Brett Sengstock was one of the former children who experienced abuse at the hand of Frank when he would stay with the Houston family on trips to Australia. Suffering from stage four cancer, Segstock opened up in an interview about the trauma he experienced by being sexually abused by Frank. He recounted how helpless he felt during the violation.
“I could not speak, I could not scream, I couldn’t push back, I just went rigid and I couldn’t breathe,” he revealed. The abuse occurred from the ages of seven through twelve. However, Sengstock did not reveal this secret to his mother until he was sixteen years old.

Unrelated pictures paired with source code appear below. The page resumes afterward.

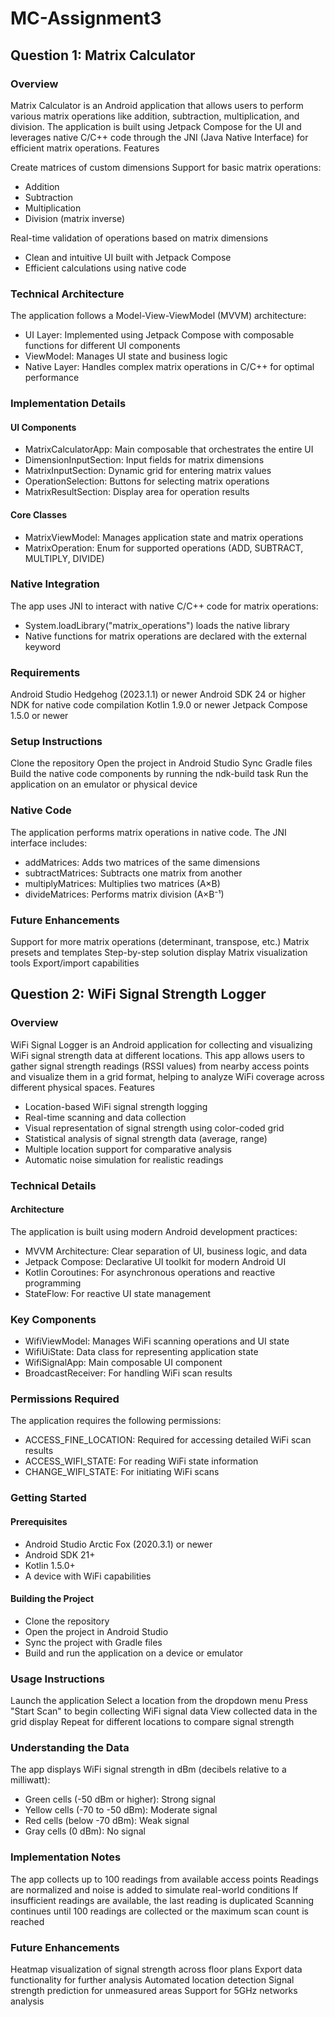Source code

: # MC-Assignment3
## Question 1: Matrix Calculator

### Overview
Matrix Calculator is an Android application that allows users to perform various matrix operations like addition, subtraction, multiplication, and division. The application is built using Jetpack Compose for the UI and leverages native C/C++ code through the JNI (Java Native Interface) for efficient matrix operations.
Features

Create matrices of custom dimensions
Support for basic matrix operations:
* Addition
* Subtraction
* Multiplication
* Division (matrix inverse)

Real-time validation of operations based on matrix dimensions
* Clean and intuitive UI built with Jetpack Compose
* Efficient calculations using native code

### Technical Architecture
The application follows a Model-View-ViewModel (MVVM) architecture:
* UI Layer: Implemented using Jetpack Compose with composable functions for different UI components
* ViewModel: Manages UI state and business logic
* Native Layer: Handles complex matrix operations in C/C++ for optimal performance

### Implementation Details
#### UI Components
* MatrixCalculatorApp: Main composable that orchestrates the entire UI
* DimensionInputSection: Input fields for matrix dimensions
* MatrixInputSection: Dynamic grid for entering matrix values
* OperationSelection: Buttons for selecting matrix operations
* MatrixResultSection: Display area for operation results

#### Core Classes
* MatrixViewModel: Manages application state and matrix operations
* MatrixOperation: Enum for supported operations (ADD, SUBTRACT, MULTIPLY, DIVIDE)

### Native Integration
The app uses JNI to interact with native C/C++ code for matrix operations:
* System.loadLibrary("matrix_operations") loads the native library
* Native functions for matrix operations are declared with the external keyword

### Requirements
Android Studio Hedgehog (2023.1.1) or newer
Android SDK 24 or higher
NDK for native code compilation
Kotlin 1.9.0 or newer
Jetpack Compose 1.5.0 or newer

### Setup Instructions
Clone the repository
Open the project in Android Studio
Sync Gradle files
Build the native code components by running the ndk-build task
Run the application on an emulator or physical device

### Native Code
The application performs matrix operations in native code. The JNI interface includes:
* addMatrices: Adds two matrices of the same dimensions
* subtractMatrices: Subtracts one matrix from another
* multiplyMatrices: Multiplies two matrices (A×B)
* divideMatrices: Performs matrix division (A×B⁻¹)

### Future Enhancements
Support for more matrix operations (determinant, transpose, etc.)
Matrix presets and templates
Step-by-step solution display
Matrix visualization tools
Export/import capabilities

## Question 2: WiFi Signal Strength Logger

### Overview
WiFi Signal Logger is an Android application for collecting and visualizing WiFi signal strength data at different locations. This app allows users to gather signal strength readings (RSSI values) from nearby access points and visualize them in a grid format, helping to analyze WiFi coverage across different physical spaces.
Features

* Location-based WiFi signal strength logging
* Real-time scanning and data collection
* Visual representation of signal strength using color-coded grid
* Statistical analysis of signal strength data (average, range)
* Multiple location support for comparative analysis
* Automatic noise simulation for realistic readings

### Technical Details
#### Architecture
The application is built using modern Android development practices:
* MVVM Architecture: Clear separation of UI, business logic, and data
* Jetpack Compose: Declarative UI toolkit for modern Android UI
* Kotlin Coroutines: For asynchronous operations and reactive programming
* StateFlow: For reactive UI state management

### Key Components
* WifiViewModel: Manages WiFi scanning operations and UI state
* WifiUiState: Data class for representing application state
* WifiSignalApp: Main composable UI component
* BroadcastReceiver: For handling WiFi scan results

### Permissions Required
The application requires the following permissions:
* ACCESS_FINE_LOCATION: Required for accessing detailed WiFi scan results
* ACCESS_WIFI_STATE: For reading WiFi state information
* CHANGE_WIFI_STATE: For initiating WiFi scans

### Getting Started

#### Prerequisites
* Android Studio Arctic Fox (2020.3.1) or newer
* Android SDK 21+
* Kotlin 1.5.0+
* A device with WiFi capabilities

#### Building the Project
* Clone the repository
* Open the project in Android Studio
* Sync the project with Gradle files
* Build and run the application on a device or emulator

### Usage Instructions
Launch the application
Select a location from the dropdown menu
Press "Start Scan" to begin collecting WiFi signal data
View collected data in the grid display
Repeat for different locations to compare signal strength

### Understanding the Data
The app displays WiFi signal strength in dBm (decibels relative to a milliwatt):
* Green cells (-50 dBm or higher): Strong signal
* Yellow cells (-70 to -50 dBm): Moderate signal
* Red cells (below -70 dBm): Weak signal
* Gray cells (0 dBm): No signal

### Implementation Notes
The app collects up to 100 readings from available access points
Readings are normalized and noise is added to simulate real-world conditions
If insufficient readings are available, the last reading is duplicated
Scanning continues until 100 readings are collected or the maximum scan count is reached

### Future Enhancements
Heatmap visualization of signal strength across floor plans
Export data functionality for further analysis
Automated location detection
Signal strength prediction for unmeasured areas
Support for 5GHz networks analysis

Her response stunned Sengstock. “She’d turn around and said that you don’t want to send people to hell and stop sending them to the church,” insinuating that his confession would bring criticism to the church and drive people away from the faith.
Unbeknownst to Brett, however, several years later his mother told the truth to church members. Frank Houston allegedly paid Sengstock $12,000 as a form of an apology for his actions.
An Australian inquiry claims that Houston became aware of his father’s sexual abuse scandals in 1999. Rather than reporting it to the police, the police allege that he let his father quietly retire.
Hillsong responded to the accusations. The church defended Houston by reiterating that his father never worked for the church and that he knew nothing about what happened.
“Upon being told of his father’s actions, Brian Houston confronted his father, reported the matter to the National Executive Assemblies of God in Australia, relayed the matter to the governing board of Sydney Christian Life Centre, and subsequently made a public announcement to the church. Brian sought to honor the victim’s multiple requests not to inform the police,” read an official statement from the church.
According to its website, it has spread to 30 countries across six continents and estimates an average weekly global attendance of 150,000.